The theme of this year’s Refugee Festival Scotland is “Making Art, Making Home”, and it resonates deeply. I left Calais pretty much one year ago, and have now been working at Scottish Refugee Council almost six months. Getting the job was hugely exciting, it’s exactly what I hoped to be doing, but it came with a whirlwind of anxiety whilst dealing with unprecedented culture-shock, and I had to confront a lot of demons head-on while I found my feet.
For the first few months, I was also working at Glasgow Night Shelter, providing emergency accommodation to destitute asylum seekers. This made sense to me, dealing with the immediate situation at hand, getting through each night and doing it all again the next day. My role at SRC felt like it belonged to someone else. Ahead, in the distance, floated Refugee Festival Scotland. At the time, it lay somewhere in the murky lands beyond March 29th, a future that I hadn’t allowed myself to glimpse in any sort of positive light for years – so long spent in Calais certainly didn’t lend itself to having positive visions of post-Brexit life.
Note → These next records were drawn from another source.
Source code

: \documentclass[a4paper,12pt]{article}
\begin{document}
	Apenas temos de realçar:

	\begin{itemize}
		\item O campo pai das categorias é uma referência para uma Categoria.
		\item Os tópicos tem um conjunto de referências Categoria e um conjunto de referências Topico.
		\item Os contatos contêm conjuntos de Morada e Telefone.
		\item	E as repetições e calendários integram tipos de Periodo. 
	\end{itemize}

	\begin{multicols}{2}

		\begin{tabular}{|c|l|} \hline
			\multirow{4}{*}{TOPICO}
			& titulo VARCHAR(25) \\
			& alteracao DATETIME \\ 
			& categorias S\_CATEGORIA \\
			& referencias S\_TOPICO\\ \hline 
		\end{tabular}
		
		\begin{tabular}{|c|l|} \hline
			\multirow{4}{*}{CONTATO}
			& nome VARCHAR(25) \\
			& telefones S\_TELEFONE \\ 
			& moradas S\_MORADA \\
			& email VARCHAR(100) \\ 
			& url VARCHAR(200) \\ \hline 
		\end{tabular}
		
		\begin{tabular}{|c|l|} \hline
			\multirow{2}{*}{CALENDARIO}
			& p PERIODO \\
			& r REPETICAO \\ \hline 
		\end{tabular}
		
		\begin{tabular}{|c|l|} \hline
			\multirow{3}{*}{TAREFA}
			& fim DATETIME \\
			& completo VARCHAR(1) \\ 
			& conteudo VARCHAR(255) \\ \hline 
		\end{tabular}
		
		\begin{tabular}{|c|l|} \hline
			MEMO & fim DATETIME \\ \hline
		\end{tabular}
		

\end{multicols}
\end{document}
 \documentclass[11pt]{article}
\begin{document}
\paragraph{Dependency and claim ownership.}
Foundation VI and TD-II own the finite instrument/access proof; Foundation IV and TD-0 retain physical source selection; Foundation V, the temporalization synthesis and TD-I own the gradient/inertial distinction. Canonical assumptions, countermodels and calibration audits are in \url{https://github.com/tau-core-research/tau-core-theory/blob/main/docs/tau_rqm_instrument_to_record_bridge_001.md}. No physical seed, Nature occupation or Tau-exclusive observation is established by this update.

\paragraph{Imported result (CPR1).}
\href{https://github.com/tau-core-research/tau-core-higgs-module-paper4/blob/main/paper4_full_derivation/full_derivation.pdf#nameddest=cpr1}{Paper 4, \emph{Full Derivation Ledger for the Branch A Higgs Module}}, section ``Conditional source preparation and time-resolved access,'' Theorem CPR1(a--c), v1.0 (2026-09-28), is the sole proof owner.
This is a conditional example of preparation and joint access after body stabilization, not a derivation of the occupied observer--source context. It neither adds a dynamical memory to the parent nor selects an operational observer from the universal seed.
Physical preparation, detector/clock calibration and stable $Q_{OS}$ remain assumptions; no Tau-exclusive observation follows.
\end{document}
In a team meeting in February, something changed as I learnt more about the festival and we began to put a plan in action. Refugee Festival Scotland is an opportunity for people in Scotland to learn about refugees and each other through arts, cultural and community events. It’s a celebration of diversity and culture, of art, tradition and identity, of people and place and unsung heroes. And, as we established in our brainstorming session, it will go ahead no matter what.
If it has to be a defiant act, it will be.
“The show must go on” blares in my head, an uplifting roar of inspiration – there’s a future, and it’s full of dance, music, food and art, people coming together and having fun. It’s a wholly needed respite from everything else, a chance for people to meet and build new friendships, a positive memory for people to look back on later in darker days, and to look forward to again the following year. And I’m excited and grateful to be part of it, promoting the incredible work that communities are doing around Scotland, in a supportive and talented team.
In making art, I get to make home here at SRC, here in Glasgow, here in Scotland, and build towards a vision of a future that we can be proud of.